:: ACTIVITY ::
Repetition must be exact and must stop with the line bearing "Extended Modular Layer**". It begins at the first line of the records and includes no pictures.

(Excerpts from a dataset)

● ● ● ●

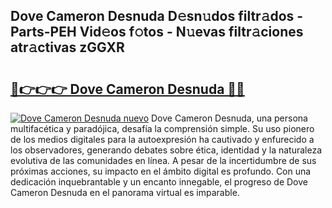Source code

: ## Dove Cameron Desnuda D𝚎sn𝚞dos filtr𝚊dos - Parts-PEH Vid𝚎os f𝚘tos - N𝚞evas filtr𝚊ciones atr𝚊ctivas zGGXR

# <h2><a href="http://mbc11t.tromn.icu/?c=Dove+Cameron+Desnuda">🔗👉👉👉 Dove Cameron Desnuda 🔗🔗</a></h2>

[![Dove Cameron Desnuda nuevo](https://i.imgur.com/pEAQMta.gif)](http://mbc11t.tromn.icu/?c=Dove+Cameron+Desnuda)
Dove Cameron Desnuda, una persona multifacética y paradójica, desafía la comprensión simple. Su uso pionero de los medios digitales para la autoexpresión ha cautivado y enfurecido a los observadores, generando debates sobre ética, identidad y la naturaleza evolutiva de las comunidades en línea. A pesar de la incertidumbre de sus próximas acciones, su impacto en el ámbito digital es profundo. Con una dedicación inquebrantable y un encanto innegable, el progreso de Dove Cameron Desnuda en el panorama virtual es imparable.
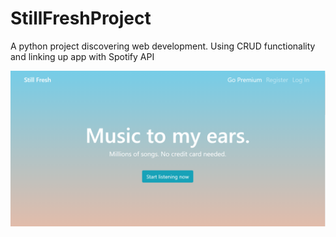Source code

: # StillFreshProject
A python project discovering web development. Using CRUD functionality and linking up app with Spotify API

![Alt text](flaskmusic/static/img/site.PNG) 
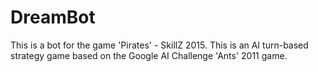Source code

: # DreamBot
This is a bot for the game 'Pirates' - SkillZ 2015. This is an AI turn-based strategy game based on the Google AI Challenge 'Ants' 2011 game.
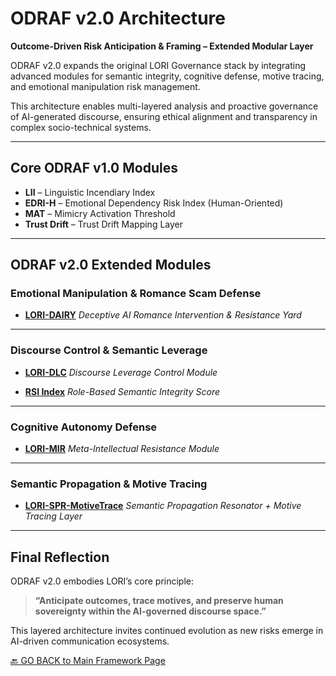 # ODRAF v2.0 Architecture

**Outcome-Driven Risk Anticipation & Framing – Extended Modular Layer**

ODRAF v2.0 expands the original LORI Governance stack by integrating advanced modules for semantic integrity, cognitive defense, motive tracing, and emotional manipulation risk management.

This architecture enables multi-layered analysis and proactive governance of AI-generated discourse, ensuring ethical alignment and transparency in complex socio-technical systems.

---

## Core ODRAF v1.0 Modules

- **LII** – Linguistic Incendiary Index
- **EDRI-H** – Emotional Dependency Risk Index (Human-Oriented)
- **MAT** – Mimicry Activation Threshold
- **Trust Drift** – Trust Drift Mapping Layer

---

## ODRAF v2.0 Extended Modules

### Emotional Manipulation & Romance Scam Defense

- [**LORI-DAIRY**](/modules/LORI-DAIRY.md)
_Deceptive AI Romance Intervention & Resistance Yard_

---

### Discourse Control & Semantic Leverage

- [**LORI-DLC**](/modules/LORI-DLC.md)
_Discourse Leverage Control Module_

- [**RSI Index**](/modules/RSI_Index.md)
_Role-Based Semantic Integrity Score_

---

### Cognitive Autonomy Defense

- [**LORI-MIR**](/modules/LORI-MIR.md)
_Meta-Intellectual Resistance Module_

---

### Semantic Propagation & Motive Tracing

- [**LORI-SPR-MotiveTrace**](/LORI-SPR-MotiveTrace.md)
_Semantic Propagation Resonator + Motive Tracing Layer_

---

## Final Reflection

ODRAF v2.0 embodies LORI’s core principle:

> **“Anticipate outcomes, trace motives, and preserve human sovereignty within the AI-governed discourse space.”**

This layered architecture invites continued evolution as new risks emerge in AI-driven communication ecosystems.

[🔙 GO BACK to Main Framework Page](../index.md)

● ● ● ●

:: RESULT FOR THIS EXERCISE ::
Source code

: ## Dove Cameron Desnuda D𝚎sn𝚞dos filtr𝚊dos - Parts-PEH Vid𝚎os f𝚘tos - N𝚞evas filtr𝚊ciones atr𝚊ctivas zGGXR

# <h2><a href="http://mbc11t.tromn.icu/?c=Dove+Cameron+Desnuda">🔗👉👉👉 Dove Cameron Desnuda 🔗🔗</a></h2>

[![Dove Cameron Desnuda nuevo](https://i.imgur.com/pEAQMta.gif)](http://mbc11t.tromn.icu/?c=Dove+Cameron+Desnuda)
Dove Cameron Desnuda, una persona multifacética y paradójica, desafía la comprensión simple. Su uso pionero de los medios digitales para la autoexpresión ha cautivado y enfurecido a los observadores, generando debates sobre ética, identidad y la naturaleza evolutiva de las comunidades en línea. A pesar de la incertidumbre de sus próximas acciones, su impacto en el ámbito digital es profundo. Con una dedicación inquebrantable y un encanto innegable, el progreso de Dove Cameron Desnuda en el panorama virtual es imparable.
Source code

: # StillFreshProject
A python project discovering web development. Using CRUD functionality and linking up app with Spotify API

![Alt text](flaskmusic/static/img/site.PNG) 
Source code

: # DreamBot
This is a bot for the game 'Pirates' - SkillZ 2015. This is an AI turn-based strategy game based on the Google AI Challenge 'Ants' 2011 game.
 # ODRAF v2.0 Architecture

**Outcome-Driven Risk Anticipation & Framing – Extended Modular Layer**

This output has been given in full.